(SUPPLIED DATA)

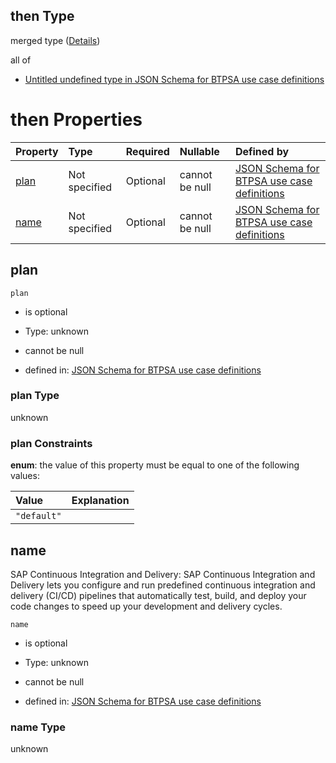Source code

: ## then Type

merged type ([Details](btpsa-usecase-properties-services-items-allof-1-then-allof-19-then.md))

all of

*   [Untitled undefined type in JSON Schema for BTPSA use case definitions](btpsa-usecase-properties-services-items-allof-1-then-allof-19-then-allof-0.md "check type definition")

# then Properties

| Property      | Type          | Required | Nullable       | Defined by                                                                                                                                                                                                            |
| :------------ | :------------ | :------- | :------------- | :-------------------------------------------------------------------------------------------------------------------------------------------------------------------------------------------------------------------- |
| [plan](#plan) | Not specified | Optional | cannot be null | [JSON Schema for BTPSA use case definitions](btpsa-usecase-properties-services-items-allof-1-then-allof-19-then-properties-plan.md "undefined#/properties/services/items/allOf/1/then/allOf/19/then/properties/plan") |
| [name](#name) | Not specified | Optional | cannot be null | [JSON Schema for BTPSA use case definitions](btpsa-usecase-properties-services-items-allof-1-then-allof-19-then-properties-name.md "undefined#/properties/services/items/allOf/1/then/allOf/19/then/properties/name") |

## plan



`plan`

*   is optional

*   Type: unknown

*   cannot be null

*   defined in: [JSON Schema for BTPSA use case definitions](btpsa-usecase-properties-services-items-allof-1-then-allof-19-then-properties-plan.md "undefined#/properties/services/items/allOf/1/then/allOf/19/then/properties/plan")

### plan Type

unknown

### plan Constraints

**enum**: the value of this property must be equal to one of the following values:

| Value       | Explanation |
| :---------- | :---------- |
| `"default"` |             |

## name

SAP Continuous Integration and Delivery: SAP Continuous Integration and Delivery lets you configure and run predefined continuous integration and delivery (CI/CD) pipelines that automatically test, build, and deploy your code changes to speed up your development and delivery cycles.

`name`

*   is optional

*   Type: unknown

*   cannot be null

*   defined in: [JSON Schema for BTPSA use case definitions](btpsa-usecase-properties-services-items-allof-1-then-allof-19-then-properties-name.md "undefined#/properties/services/items/allOf/1/then/allOf/19/then/properties/name")

### name Type

unknown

(End SUPPLIED DATA)

Reproduce the data above line for line, from its first line through the line containing "### plan Constraints", both ends included, with the pictures omitted and nothing more.

## RESULT OF THE EXERCISE:
Source code

: ## then Type

merged type ([Details](btpsa-usecase-properties-services-items-allof-1-then-allof-19-then.md))

all of

*   [Untitled undefined type in JSON Schema for BTPSA use case definitions](btpsa-usecase-properties-services-items-allof-1-then-allof-19-then-allof-0.md "check type definition")

# then Properties

| Property      | Type          | Required | Nullable       | Defined by                                                                                                                                                                                                            |
| :------------ | :------------ | :------- | :------------- | :-------------------------------------------------------------------------------------------------------------------------------------------------------------------------------------------------------------------- |
| [plan](#plan) | Not specified | Optional | cannot be null | [JSON Schema for BTPSA use case definitions](btpsa-usecase-properties-services-items-allof-1-then-allof-19-then-properties-plan.md "undefined#/properties/services/items/allOf/1/then/allOf/19/then/properties/plan") |
| [name](#name) | Not specified | Optional | cannot be null | [JSON Schema for BTPSA use case definitions](btpsa-usecase-properties-services-items-allof-1-then-allof-19-then-properties-name.md "undefined#/properties/services/items/allOf/1/then/allOf/19/then/properties/name") |

## plan



`plan`

*   is optional

*   Type: unknown

*   cannot be null

*   defined in: [JSON Schema for BTPSA use case definitions](btpsa-usecase-properties-services-items-allof-1-then-allof-19-then-properties-plan.md "undefined#/properties/services/items/allOf/1/then/allOf/19/then/properties/plan")

### plan Type

unknown

### plan Constraints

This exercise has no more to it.